Information from the Ottawa Linux Symposium (OLS) 2008 presentations
A range of background information around current and future developements in the Linux kernel have been made available in the PDF versions of the presentations recently given at the OLS. Users interested in the Linux kernel and its environment can, for example, find a good overview of the current development of the Wifi subsystem and details about several improvements to the ACPI subsystem currently in progress. Security-related issues, virtualisation, and regression and performance testing are also among the presented topics.
As in previous years, the organisers and presenters at the Ottawa Linux Symposium (OLS) 2008 held last week have made PDFs available with versions of the conference's presentations available for download. The documents don't just contain superficial PowerPoint or OpenOffice Impress presentations as is the custom at other conferences. Instead, the two PDF collections (1, 2) and the lecture-specific documents offer a vast amount of information interspersed with images, screen shots and diagrams on 550 tightly packed pages. As many of the kernel developers attend or present at the conference, many of the presentations deal with the background of current and future Linux kernel developments. There were also presentations about security-related aspects and userspace software.
Wifi support in the kernel: Retrospective, current status and outlook
Many users who run Linux on notebooks will probably be interested in the OLS presentation Tux on the Air: The State of Linux Wireless Networking". In this presentation, Red Hat employee and Wifi subsystem maintainer John W. Linville gives a good overview of the Linux kernel's current Wifi support options and offers some information about future developments.
Linville describes some background details and problems with the development of the MAC80211 Wifi stack. Many of the initial difficulties of this Wifi stack - which has been part of the main development branch since kernel version 2.6.22 - have been solved, says Linville, adding that the kernel now also contains a large number of Wifi drivers based on MAC80211. As a result, many users of the current kernels can start using their Wifi hardware with relatively little effort.
Additional Wifi drivers are still being developed. They include a MAC80211 variety of the tiacx driver suitable for old Wifi chips by Texas Instruments. However, legal issues surrounding the driver, developed by reverse engineering, currently prevent it from being integrated into the Linux kernel. If Texas Instruments cannot assist with the clarification of these issues, the Software Freedom Law Center (SFLC) may be called upon for help, said the text, referring to a similar case with the ath5k driver for Atheros hardware last year.
Still in an early stage of development is the as yet non-functional agnx driver for Airgo Wifi chips. It was programmed using documentation created by reverse engineering. However, there is now no developer to continue the reverse engineering process. The at76_usb and mrv8kng drivers for Atmel and Marvell Wifi chips, on the other hand, are in a better position. In the text of the presentation already written several weeks previously, Linville is optimistic that the two drivers can already be included in 2.6.27. However, the drivers are currently neither part of the main development branch nor of linux-next; therefore, the Wifi subsystem maintainer's hope may be unfounded and the drivers may only be incorporated in a future version of Linux.

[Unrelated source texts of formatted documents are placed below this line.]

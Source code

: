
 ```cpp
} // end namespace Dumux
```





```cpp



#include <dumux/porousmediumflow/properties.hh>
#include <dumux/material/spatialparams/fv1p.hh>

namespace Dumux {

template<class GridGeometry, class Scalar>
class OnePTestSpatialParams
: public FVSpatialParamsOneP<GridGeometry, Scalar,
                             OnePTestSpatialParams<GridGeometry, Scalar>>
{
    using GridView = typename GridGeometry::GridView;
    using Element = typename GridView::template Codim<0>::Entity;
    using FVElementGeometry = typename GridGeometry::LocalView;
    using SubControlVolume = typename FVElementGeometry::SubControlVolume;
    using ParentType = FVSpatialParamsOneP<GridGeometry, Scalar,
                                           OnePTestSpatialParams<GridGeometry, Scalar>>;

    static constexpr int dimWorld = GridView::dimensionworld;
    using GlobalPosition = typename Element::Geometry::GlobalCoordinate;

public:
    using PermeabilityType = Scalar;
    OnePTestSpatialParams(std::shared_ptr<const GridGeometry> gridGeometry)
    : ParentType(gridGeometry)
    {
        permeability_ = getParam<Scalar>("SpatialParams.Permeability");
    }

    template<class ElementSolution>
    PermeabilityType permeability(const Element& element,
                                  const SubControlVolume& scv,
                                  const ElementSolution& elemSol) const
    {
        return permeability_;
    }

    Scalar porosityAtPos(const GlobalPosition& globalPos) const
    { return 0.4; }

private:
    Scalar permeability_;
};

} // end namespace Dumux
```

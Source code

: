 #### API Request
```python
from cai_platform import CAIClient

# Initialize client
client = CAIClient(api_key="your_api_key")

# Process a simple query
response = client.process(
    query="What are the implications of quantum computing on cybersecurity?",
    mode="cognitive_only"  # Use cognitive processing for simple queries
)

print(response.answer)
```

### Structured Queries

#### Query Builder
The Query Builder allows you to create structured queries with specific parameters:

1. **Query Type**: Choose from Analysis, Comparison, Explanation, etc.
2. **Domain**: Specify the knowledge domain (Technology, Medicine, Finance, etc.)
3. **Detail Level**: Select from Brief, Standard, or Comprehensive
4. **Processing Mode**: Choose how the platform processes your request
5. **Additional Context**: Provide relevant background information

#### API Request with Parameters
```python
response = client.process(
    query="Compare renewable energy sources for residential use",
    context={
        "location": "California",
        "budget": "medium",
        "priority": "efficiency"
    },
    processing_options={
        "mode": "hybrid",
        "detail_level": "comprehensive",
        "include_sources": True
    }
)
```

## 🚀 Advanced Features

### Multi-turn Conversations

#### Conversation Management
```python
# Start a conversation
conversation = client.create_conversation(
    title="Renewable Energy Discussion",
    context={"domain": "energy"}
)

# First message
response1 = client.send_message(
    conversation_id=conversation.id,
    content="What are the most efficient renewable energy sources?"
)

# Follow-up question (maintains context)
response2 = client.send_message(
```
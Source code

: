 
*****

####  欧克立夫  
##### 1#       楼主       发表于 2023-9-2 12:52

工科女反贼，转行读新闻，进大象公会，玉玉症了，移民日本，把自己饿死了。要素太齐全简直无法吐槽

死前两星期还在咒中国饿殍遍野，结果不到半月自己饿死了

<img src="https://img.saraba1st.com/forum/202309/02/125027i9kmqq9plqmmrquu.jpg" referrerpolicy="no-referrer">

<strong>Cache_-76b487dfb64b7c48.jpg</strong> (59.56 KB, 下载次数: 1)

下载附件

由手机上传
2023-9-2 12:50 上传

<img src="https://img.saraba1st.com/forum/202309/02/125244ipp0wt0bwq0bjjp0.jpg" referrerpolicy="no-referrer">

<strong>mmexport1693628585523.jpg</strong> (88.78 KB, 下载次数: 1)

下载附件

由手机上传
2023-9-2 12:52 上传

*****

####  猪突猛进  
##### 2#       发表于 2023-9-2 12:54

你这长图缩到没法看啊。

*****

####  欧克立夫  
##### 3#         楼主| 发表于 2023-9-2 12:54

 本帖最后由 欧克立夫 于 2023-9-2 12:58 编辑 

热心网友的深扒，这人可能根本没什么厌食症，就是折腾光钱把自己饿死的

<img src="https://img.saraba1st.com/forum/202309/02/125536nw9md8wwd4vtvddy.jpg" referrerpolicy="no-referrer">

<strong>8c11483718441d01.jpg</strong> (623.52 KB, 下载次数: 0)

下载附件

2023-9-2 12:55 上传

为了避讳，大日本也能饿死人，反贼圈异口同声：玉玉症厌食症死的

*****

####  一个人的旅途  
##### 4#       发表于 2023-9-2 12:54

The presentation also mentions a number of planned or pending improvements to the Wifi subsystem. It describes the cfg80211 configuration interface which is already partially supported by the kernel and is designed to replace the Wireless Extensions intermediary layer for configuring Wifi hardware. In addition, the Wifi stack and some drivers are soon to be fully compatible and co-operate with the HostAP software to provide a Wifi access point. According to the presentation the relevant code already exists in the kernel but is disabled.
However, Linville lists several other areas which are in need of improvement. Among them is the power management, which according to the presenter has a lot of room for improvement. For example, the connection to the access point is completely re-established from scratch every time a Linux system wakes up from standby (like ACPI S3/Suspend to RAM); while this usually works fine, it is not always reliable and causes delays when waking up the system, says Linville. He also notes that drivers and WLAN stack have so far not supported other power saving techniques offered by modern WLAN hardware.
At the end of the presentation, Linville mentions problems with WLAN firmware licensing and addresses the co-operation with the hardware vendors, criticising Broadcom for not contributing to the development of WLAN drivers and for not releasing any documentation like they did for their LAN hardware. On the other hand, Linville has praise for Ralink and Intel. He summarises that the situation around WLAN support has improved considerably recently. While WLAN support used to be a "ghetto" in Linux it is now no longer the operating system's greatest problem, he said.